# Exercise prompt
Repeat the entries below exactly, missing none.

# Data to examine
- - -

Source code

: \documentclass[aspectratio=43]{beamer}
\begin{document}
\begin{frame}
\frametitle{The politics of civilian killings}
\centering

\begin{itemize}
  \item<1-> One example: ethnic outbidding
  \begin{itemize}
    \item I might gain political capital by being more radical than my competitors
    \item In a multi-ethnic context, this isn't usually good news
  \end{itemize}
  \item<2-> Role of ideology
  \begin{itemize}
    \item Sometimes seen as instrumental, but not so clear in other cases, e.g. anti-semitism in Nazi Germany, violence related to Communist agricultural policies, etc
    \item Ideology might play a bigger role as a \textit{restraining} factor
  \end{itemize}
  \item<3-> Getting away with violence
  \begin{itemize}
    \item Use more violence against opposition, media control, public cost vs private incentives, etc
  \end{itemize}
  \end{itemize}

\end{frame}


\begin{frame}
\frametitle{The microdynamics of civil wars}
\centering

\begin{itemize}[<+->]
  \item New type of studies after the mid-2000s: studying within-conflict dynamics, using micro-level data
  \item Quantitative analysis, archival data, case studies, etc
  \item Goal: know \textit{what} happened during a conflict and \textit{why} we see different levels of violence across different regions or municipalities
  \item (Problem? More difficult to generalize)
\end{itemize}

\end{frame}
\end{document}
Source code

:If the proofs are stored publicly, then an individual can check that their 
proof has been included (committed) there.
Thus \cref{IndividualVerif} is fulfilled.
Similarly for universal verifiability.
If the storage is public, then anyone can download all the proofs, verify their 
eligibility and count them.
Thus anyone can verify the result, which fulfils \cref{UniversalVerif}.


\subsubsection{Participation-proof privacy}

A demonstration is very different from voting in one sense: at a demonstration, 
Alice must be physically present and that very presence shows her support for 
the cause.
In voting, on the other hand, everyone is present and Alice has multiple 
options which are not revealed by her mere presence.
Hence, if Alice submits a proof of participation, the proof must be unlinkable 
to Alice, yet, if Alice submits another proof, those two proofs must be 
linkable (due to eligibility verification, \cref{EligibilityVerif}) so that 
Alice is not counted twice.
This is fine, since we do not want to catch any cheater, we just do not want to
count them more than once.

- - -

# Solution below
Source code

: \documentclass[aspectratio=43]{beamer}
\begin{document}
\begin{frame}
\frametitle{The politics of civilian killings}
\centering

\begin{itemize}
  \item<1-> One example: ethnic outbidding
  \begin{itemize}
    \item I might gain political capital by being more radical than my competitors
    \item In a multi-ethnic context, this isn't usually good news
  \end{itemize}
  \item<2-> Role of ideology
  \begin{itemize}
    \item Sometimes seen as instrumental, but not so clear in other cases, e.g. anti-semitism in Nazi Germany, violence related to Communist agricultural policies, etc
    \item Ideology might play a bigger role as a \textit{restraining} factor
  \end{itemize}
  \item<3-> Getting away with violence
  \begin{itemize}
    \item Use more violence against opposition, media control, public cost vs private incentives, etc
  \end{itemize}
  \end{itemize}

\end{frame}


\begin{frame}
\frametitle{The microdynamics of civil wars}
\centering

\begin{itemize}[<+->]
  \item New type of studies after the mid-2000s: studying within-conflict dynamics, using micro-level data
  \item Quantitative analysis, archival data, case studies, etc
  \item Goal: know \textit{what} happened during a conflict and \textit{why} we see different levels of violence across different regions or municipalities
  \item (Problem? More difficult to generalize)
\end{itemize}

\end{frame}
\end{document}
Source code

:If the proofs are stored publicly, then an individual can check that their 
proof has been included (committed) there.
Thus \cref{IndividualVerif} is fulfilled.
Similarly for universal verifiability.
If the storage is public, then anyone can download all the proofs, verify their 
eligibility and count them.
Thus anyone can verify the result, which fulfils \cref{UniversalVerif}.


\subsubsection{Participation-proof privacy}

A demonstration is very different from voting in one sense: at a demonstration, 
Alice must be physically present and that very presence shows her support for 
the cause.
In voting, on the other hand, everyone is present and Alice has multiple 
options which are not revealed by her mere presence.
Hence, if Alice submits a proof of participation, the proof must be unlinkable 
to Alice, yet, if Alice submits another proof, those two proofs must be 
linkable (due to eligibility verification, \cref{EligibilityVerif}) so that 
Alice is not counted twice.
This is fine, since we do not want to catch any cheater, we just do not want to
count them more than once.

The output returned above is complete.